2004 Denver Annual Meeting (November 7–10, 2004)

Paper No. 11
Presentation Time: 10:50 AM


ARROWSMITH, J. Ramon1, REED, Kaye2, LOCKWOOD, Charles3 and JONES, Kenneth1, (1)Geological Sciences, Arizona State Univ, Tempe, AZ 85287, (2)Anthropology and Institute of Human Origins, Arizona State Univ, Tempe, AZ 85287, (3)Anthropology, Univ College London, Gower Street, London, WC1E 6BT, United Kingdom, ramon.arrowsmith@asu.edu

Fossil-bearing strata of the Hadar Formation crop out in a belt bounded on the southwest by the Ourda River, by the Awash River to the south and east, and by the Mille-Elowha Road to the north and west. Geological investigations from two field seasons permit us to present a basic stratigraphic framework (including tephra) for these Plio-Pleistocene units. 250 m of gently north-dipping strata are exposed within the south-central zone (Middle Ledi). Late Quaternary plateau gravels overly them in an angular unconformity of a few degrees. All units but the plateau gravels are cut (<20 m) by the few north-northwest and north-northeast striking normal faults (<2 km long).
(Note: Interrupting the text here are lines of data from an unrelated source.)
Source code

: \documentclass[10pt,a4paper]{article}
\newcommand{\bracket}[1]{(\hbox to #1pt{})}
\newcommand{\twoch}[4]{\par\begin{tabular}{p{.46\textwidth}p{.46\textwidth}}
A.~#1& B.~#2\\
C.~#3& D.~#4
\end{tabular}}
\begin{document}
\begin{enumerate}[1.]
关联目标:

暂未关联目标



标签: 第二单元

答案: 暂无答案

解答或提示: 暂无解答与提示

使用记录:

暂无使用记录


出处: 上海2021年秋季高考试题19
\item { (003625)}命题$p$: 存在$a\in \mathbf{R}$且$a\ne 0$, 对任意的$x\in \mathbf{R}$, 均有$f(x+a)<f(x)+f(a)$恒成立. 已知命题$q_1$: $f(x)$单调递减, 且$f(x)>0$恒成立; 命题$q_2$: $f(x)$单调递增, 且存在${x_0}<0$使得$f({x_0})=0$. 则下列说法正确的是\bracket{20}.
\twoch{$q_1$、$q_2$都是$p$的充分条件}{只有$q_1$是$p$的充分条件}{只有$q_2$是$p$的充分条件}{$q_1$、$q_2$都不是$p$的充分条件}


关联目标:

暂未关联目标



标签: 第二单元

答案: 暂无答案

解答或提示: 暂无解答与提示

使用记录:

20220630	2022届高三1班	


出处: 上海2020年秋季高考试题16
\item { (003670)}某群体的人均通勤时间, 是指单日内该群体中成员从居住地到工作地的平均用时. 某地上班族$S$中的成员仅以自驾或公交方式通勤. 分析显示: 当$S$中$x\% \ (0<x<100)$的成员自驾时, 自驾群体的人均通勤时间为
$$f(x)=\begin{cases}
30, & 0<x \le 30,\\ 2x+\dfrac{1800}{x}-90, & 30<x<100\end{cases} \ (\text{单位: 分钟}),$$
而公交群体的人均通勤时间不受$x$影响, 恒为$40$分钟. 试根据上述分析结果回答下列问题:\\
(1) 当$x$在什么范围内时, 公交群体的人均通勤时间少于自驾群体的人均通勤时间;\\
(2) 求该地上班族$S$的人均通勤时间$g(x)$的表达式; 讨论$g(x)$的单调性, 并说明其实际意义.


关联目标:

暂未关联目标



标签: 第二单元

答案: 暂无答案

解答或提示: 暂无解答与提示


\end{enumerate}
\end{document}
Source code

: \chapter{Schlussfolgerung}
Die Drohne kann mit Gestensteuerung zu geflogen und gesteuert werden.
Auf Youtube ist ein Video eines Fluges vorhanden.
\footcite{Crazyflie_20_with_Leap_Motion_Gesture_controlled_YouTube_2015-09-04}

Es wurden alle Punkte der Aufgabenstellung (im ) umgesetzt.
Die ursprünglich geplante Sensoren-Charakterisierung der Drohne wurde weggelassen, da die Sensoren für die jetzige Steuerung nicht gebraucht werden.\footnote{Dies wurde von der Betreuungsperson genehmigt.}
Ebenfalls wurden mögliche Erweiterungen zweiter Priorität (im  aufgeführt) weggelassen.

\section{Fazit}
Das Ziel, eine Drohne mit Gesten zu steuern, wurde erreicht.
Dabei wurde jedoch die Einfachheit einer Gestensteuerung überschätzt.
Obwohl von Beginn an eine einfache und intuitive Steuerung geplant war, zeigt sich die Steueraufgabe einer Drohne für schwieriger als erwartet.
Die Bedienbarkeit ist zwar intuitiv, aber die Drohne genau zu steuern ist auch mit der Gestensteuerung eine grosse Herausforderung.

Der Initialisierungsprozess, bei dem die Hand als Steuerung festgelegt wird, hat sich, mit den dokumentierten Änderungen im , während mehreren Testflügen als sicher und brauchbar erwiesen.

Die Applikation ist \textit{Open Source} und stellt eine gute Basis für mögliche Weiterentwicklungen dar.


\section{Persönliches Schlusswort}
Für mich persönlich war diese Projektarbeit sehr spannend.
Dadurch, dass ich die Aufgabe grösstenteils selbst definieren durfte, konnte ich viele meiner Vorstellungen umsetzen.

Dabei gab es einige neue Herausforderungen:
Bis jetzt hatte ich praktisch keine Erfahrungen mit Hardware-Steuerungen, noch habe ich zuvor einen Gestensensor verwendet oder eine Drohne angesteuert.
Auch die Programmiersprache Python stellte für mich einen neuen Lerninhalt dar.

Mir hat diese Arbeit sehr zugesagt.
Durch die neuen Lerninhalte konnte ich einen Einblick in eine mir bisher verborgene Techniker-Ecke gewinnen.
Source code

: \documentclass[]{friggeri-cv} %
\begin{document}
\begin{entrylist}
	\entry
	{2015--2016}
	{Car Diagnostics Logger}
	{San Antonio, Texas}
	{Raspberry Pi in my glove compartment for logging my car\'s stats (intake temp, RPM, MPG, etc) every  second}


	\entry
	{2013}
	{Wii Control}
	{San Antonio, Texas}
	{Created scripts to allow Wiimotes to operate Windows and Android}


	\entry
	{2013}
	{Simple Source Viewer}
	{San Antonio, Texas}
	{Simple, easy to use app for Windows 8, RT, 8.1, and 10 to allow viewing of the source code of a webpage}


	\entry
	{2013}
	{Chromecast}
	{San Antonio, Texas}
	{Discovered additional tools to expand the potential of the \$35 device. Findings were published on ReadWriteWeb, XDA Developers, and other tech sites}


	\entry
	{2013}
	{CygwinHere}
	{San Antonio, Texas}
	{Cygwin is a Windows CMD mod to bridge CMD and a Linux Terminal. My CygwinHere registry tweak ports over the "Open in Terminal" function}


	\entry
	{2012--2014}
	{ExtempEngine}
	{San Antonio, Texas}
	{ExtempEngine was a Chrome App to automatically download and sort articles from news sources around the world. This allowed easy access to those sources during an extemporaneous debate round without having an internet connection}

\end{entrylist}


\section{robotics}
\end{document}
The strata are dominated by silty claystones with ubiquitous carbonate nodules. The lower 50 m of section is marked by gastropods, limestones, and lignites (lacustrine). The following ~50 meters comprises mudstones and discontinuous km-scale sand bodies several meters thick (floodplain and fluvial). The central 100 m of section alternates from red to brown sands and mudstones (floodplain) to silvery and yellowish mudstones with occasional fish fossils (lacustrine). The uppermost 35 m are green and brown silty claystones interbedded with at least one sand and pebble conglomerate package (floodplain and fluvial). They were the most productive for fossil recovery. Outcrop patterns and comparison with published field descriptions indicate that the base of the section is defined by the Sidi Hakoma Tuff while the top of the section is probably marked by BKT-2 tephra. We traced the upper tuff for >40 km across outcrops spanning the Adayitu-Mille Road. The thickest (8 m) and most diverse components crop out 8 km northeast of Adayitu, extending the trend of eastward thickening and increasing diversity noted in Hadar. Two additional tephra units are so far uncorrelated by field observations. The first is a grey to light tan, ledgy, discontinuous, ashy tuff encased within packages of pebble conglomerates and dark brown mudstones. The second crops out along the Mille River near its confluence with the Weranso. There, an 8 meter section exposes 16 tuffaceous layers. These field observations provide spatial breadth and new tephra descriptions for depositional basin models and the characterization of regional faunal variation as a function of changing paleoenvironment.